[Assignment] When you reach the line containing "- **Description:** 视频转图文" in the entries below, begin reproducing lines exactly, and stop once the line containing "### [DIYgod/APlayer](https://github.com/DIYgod/APlayer)" is done.

********

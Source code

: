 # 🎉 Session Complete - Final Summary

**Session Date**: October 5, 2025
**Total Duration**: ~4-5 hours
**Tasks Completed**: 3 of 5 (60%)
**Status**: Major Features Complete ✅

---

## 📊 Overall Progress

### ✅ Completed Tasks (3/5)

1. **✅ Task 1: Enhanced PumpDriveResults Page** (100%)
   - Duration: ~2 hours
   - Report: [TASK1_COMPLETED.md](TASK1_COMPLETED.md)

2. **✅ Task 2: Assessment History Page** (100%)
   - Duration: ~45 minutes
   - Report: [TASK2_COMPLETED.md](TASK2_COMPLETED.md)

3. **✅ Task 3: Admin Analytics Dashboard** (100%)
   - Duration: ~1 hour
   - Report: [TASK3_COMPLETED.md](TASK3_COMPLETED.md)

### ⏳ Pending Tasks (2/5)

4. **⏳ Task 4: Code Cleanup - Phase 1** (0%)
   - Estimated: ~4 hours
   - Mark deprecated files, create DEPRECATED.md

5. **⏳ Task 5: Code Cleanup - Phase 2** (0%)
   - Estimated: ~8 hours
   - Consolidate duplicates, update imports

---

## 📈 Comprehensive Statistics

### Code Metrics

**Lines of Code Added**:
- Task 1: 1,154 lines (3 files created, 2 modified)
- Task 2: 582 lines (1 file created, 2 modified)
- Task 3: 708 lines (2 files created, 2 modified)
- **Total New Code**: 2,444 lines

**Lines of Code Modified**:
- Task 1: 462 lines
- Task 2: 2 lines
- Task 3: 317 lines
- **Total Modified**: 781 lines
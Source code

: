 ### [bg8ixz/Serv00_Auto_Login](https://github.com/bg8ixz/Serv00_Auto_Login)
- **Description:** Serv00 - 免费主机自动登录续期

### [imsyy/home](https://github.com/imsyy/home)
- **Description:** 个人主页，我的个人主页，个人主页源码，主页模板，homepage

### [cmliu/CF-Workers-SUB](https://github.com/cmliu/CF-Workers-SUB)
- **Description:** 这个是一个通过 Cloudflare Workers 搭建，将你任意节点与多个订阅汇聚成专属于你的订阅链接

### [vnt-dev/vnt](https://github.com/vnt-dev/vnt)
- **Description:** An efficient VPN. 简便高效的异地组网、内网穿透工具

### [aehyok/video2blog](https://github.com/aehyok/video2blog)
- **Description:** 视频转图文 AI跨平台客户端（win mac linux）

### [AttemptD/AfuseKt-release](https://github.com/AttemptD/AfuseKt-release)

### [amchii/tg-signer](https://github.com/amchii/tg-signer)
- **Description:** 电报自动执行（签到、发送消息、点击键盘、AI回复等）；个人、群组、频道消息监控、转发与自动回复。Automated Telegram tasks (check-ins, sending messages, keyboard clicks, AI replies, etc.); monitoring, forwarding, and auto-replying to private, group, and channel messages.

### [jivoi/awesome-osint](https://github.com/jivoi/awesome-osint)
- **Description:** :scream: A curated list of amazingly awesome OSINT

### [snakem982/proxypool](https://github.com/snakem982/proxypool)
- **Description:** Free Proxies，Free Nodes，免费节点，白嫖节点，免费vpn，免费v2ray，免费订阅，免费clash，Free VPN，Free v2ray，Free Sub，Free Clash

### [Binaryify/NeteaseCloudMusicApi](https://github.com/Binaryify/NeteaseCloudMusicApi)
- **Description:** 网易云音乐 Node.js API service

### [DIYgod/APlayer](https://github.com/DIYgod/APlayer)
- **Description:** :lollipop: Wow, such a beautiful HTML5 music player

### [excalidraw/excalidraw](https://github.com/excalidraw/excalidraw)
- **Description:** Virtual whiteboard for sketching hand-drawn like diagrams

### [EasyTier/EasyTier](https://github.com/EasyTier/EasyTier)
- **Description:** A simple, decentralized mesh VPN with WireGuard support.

********

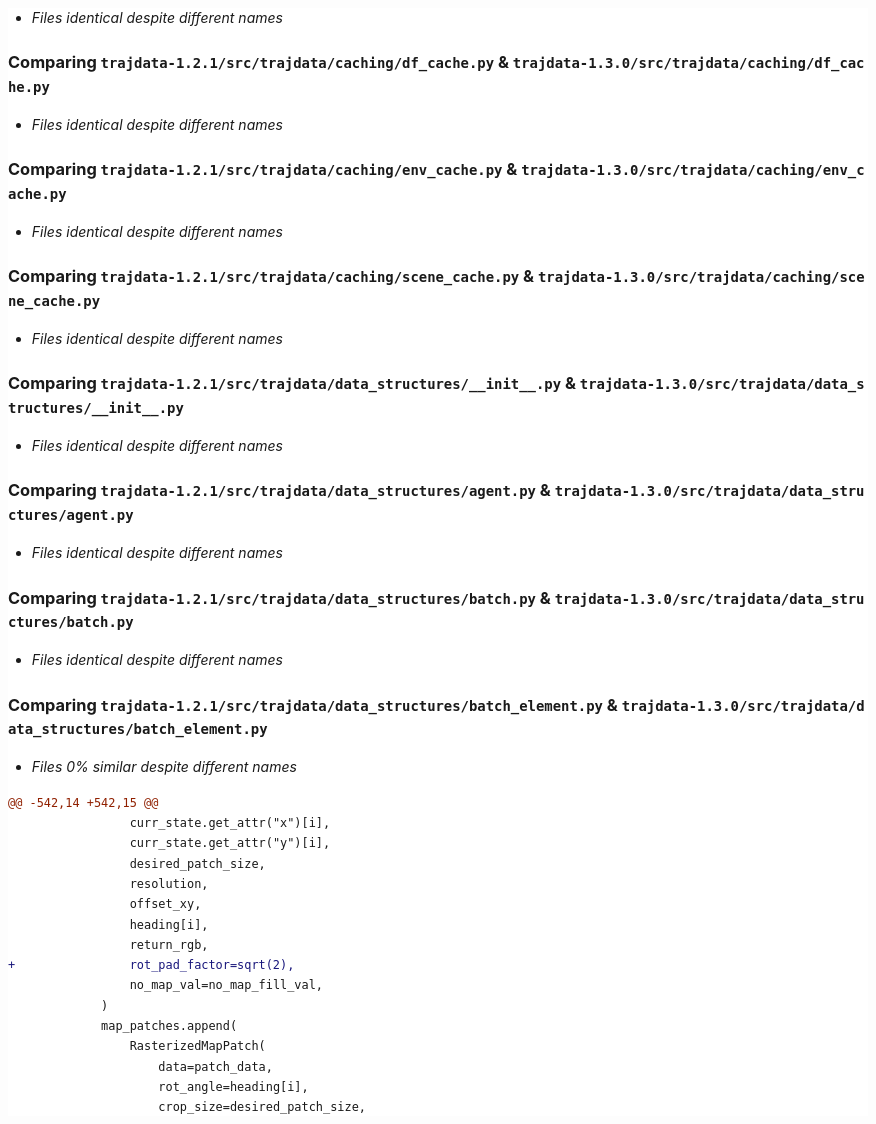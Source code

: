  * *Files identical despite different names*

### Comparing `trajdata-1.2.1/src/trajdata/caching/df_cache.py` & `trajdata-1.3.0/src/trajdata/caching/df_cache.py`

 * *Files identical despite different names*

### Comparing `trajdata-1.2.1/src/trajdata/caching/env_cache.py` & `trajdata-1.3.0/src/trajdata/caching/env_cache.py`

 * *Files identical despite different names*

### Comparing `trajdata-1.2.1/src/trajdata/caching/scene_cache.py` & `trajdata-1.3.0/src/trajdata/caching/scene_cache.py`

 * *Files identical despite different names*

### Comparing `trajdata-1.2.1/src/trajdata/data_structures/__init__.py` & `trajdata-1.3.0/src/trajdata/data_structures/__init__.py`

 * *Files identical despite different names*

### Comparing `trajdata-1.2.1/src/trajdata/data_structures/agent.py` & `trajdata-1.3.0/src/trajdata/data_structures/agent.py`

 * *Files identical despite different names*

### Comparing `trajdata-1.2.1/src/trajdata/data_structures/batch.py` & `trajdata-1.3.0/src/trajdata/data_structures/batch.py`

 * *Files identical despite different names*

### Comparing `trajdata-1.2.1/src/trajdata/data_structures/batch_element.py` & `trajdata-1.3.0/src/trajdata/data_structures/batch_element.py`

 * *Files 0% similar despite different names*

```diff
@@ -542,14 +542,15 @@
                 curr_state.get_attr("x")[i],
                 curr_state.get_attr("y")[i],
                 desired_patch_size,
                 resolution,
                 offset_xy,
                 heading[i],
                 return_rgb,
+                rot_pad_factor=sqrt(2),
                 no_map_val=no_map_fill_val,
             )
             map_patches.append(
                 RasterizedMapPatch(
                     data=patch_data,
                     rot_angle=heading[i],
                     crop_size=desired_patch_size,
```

********

[Expected answer]
- **Description:** 视频转图文 AI跨平台客户端（win mac linux）

### [AttemptD/AfuseKt-release](https://github.com/AttemptD/AfuseKt-release)

### [amchii/tg-signer](https://github.com/amchii/tg-signer)
- **Description:** 电报自动执行（签到、发送消息、点击键盘、AI回复等）；个人、群组、频道消息监控、转发与自动回复。Automated Telegram tasks (check-ins, sending messages, keyboard clicks, AI replies, etc.); monitoring, forwarding, and auto-replying to private, group, and channel messages.

### [jivoi/awesome-osint](https://github.com/jivoi/awesome-osint)
- **Description:** :scream: A curated list of amazingly awesome OSINT

### [snakem982/proxypool](https://github.com/snakem982/proxypool)
- **Description:** Free Proxies，Free Nodes，免费节点，白嫖节点，免费vpn，免费v2ray，免费订阅，免费clash，Free VPN，Free v2ray，Free Sub，Free Clash

### [Binaryify/NeteaseCloudMusicApi](https://github.com/Binaryify/NeteaseCloudMusicApi)
- **Description:** 网易云音乐 Node.js API service

### [DIYgod/APlayer](https://github.com/DIYgod/APlayer)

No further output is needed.